■ **What is expected**: Please copy the leading lines of the entries below exactly, concluding with the line in which "Prop.~8). In particular, $V_p$" occurs.

Excerpts from a dataset:

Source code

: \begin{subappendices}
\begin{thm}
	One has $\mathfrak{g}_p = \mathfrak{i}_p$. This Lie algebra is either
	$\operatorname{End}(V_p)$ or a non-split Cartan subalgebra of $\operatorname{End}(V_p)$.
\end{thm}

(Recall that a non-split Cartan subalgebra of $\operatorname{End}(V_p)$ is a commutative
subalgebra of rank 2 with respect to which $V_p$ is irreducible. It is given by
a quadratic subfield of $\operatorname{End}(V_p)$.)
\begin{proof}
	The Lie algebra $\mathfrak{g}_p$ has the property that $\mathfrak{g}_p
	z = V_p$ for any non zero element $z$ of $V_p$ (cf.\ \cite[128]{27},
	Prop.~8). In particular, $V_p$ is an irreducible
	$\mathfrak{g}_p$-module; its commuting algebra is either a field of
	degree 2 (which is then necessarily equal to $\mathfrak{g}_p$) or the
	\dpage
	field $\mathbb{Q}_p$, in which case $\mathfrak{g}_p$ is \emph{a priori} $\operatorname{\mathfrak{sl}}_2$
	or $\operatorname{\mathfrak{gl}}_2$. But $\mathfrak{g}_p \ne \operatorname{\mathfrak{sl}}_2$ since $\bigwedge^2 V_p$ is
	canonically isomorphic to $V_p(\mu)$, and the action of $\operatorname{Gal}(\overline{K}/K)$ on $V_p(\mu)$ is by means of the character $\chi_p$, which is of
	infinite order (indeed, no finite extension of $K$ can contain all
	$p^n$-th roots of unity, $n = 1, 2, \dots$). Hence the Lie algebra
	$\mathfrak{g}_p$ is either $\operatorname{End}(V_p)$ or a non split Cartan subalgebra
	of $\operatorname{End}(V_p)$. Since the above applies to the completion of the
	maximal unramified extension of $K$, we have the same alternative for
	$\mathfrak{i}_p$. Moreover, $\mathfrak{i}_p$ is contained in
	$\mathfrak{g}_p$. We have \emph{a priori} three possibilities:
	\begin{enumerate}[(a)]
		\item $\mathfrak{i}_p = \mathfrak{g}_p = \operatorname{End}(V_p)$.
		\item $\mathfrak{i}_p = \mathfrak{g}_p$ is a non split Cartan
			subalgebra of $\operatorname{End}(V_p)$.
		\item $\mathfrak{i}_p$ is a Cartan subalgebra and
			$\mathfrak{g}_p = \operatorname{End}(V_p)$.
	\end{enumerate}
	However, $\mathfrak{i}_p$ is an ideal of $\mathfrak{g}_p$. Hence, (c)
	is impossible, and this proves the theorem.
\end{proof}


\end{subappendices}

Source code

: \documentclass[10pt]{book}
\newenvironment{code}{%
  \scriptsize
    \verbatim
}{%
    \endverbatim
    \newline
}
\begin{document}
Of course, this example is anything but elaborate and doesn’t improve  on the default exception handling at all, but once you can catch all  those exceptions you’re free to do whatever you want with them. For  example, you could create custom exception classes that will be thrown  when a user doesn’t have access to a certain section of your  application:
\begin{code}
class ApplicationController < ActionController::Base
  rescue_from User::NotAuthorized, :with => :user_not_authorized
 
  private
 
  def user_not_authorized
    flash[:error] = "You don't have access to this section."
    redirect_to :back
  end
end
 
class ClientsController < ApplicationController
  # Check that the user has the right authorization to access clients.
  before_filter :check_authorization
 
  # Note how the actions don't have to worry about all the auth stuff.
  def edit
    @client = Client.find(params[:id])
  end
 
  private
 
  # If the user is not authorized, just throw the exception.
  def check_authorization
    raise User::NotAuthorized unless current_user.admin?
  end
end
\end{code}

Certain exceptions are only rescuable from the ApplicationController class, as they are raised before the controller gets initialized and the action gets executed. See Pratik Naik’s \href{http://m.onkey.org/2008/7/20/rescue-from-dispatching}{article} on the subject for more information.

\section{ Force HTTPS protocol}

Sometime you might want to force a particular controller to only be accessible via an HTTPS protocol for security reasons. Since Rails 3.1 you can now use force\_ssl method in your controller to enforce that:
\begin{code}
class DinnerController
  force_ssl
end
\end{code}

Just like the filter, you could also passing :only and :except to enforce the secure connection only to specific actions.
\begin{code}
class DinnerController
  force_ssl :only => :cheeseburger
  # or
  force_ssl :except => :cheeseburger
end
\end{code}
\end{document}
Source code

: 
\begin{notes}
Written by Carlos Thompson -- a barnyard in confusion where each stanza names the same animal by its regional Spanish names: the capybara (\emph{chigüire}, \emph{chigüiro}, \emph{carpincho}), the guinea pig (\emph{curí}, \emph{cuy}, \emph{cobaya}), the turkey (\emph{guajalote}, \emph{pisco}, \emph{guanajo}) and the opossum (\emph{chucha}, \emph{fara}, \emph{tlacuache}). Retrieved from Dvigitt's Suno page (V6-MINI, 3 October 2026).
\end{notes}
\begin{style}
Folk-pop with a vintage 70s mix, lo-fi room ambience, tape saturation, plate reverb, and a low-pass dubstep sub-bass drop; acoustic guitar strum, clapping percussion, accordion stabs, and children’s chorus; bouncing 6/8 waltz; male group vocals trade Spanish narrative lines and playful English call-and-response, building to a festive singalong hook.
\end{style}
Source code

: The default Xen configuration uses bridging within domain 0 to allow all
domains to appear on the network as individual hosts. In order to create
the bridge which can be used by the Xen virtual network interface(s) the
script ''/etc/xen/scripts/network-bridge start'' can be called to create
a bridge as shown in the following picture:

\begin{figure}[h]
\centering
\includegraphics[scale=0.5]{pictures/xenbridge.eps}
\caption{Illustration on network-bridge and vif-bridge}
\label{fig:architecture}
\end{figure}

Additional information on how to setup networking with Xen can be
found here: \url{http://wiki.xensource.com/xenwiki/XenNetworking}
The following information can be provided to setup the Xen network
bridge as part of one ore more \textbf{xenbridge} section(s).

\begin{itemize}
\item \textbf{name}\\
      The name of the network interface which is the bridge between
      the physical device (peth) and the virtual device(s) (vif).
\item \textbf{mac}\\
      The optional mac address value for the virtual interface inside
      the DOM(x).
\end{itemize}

■ **Solution to this exercise**:
Source code

: \begin{subappendices}
\begin{thm}
	One has $\mathfrak{g}_p = \mathfrak{i}_p$. This Lie algebra is either
	$\operatorname{End}(V_p)$ or a non-split Cartan subalgebra of $\operatorname{End}(V_p)$.
\end{thm}

(Recall that a non-split Cartan subalgebra of $\operatorname{End}(V_p)$ is a commutative
subalgebra of rank 2 with respect to which $V_p$ is irreducible. It is given by
a quadratic subfield of $\operatorname{End}(V_p)$.)
\begin{proof}
	The Lie algebra $\mathfrak{g}_p$ has the property that $\mathfrak{g}_p
	z = V_p$ for any non zero element $z$ of $V_p$ (cf.\ \cite[128]{27},
	Prop.~8). In particular, $V_p$ is an irreducible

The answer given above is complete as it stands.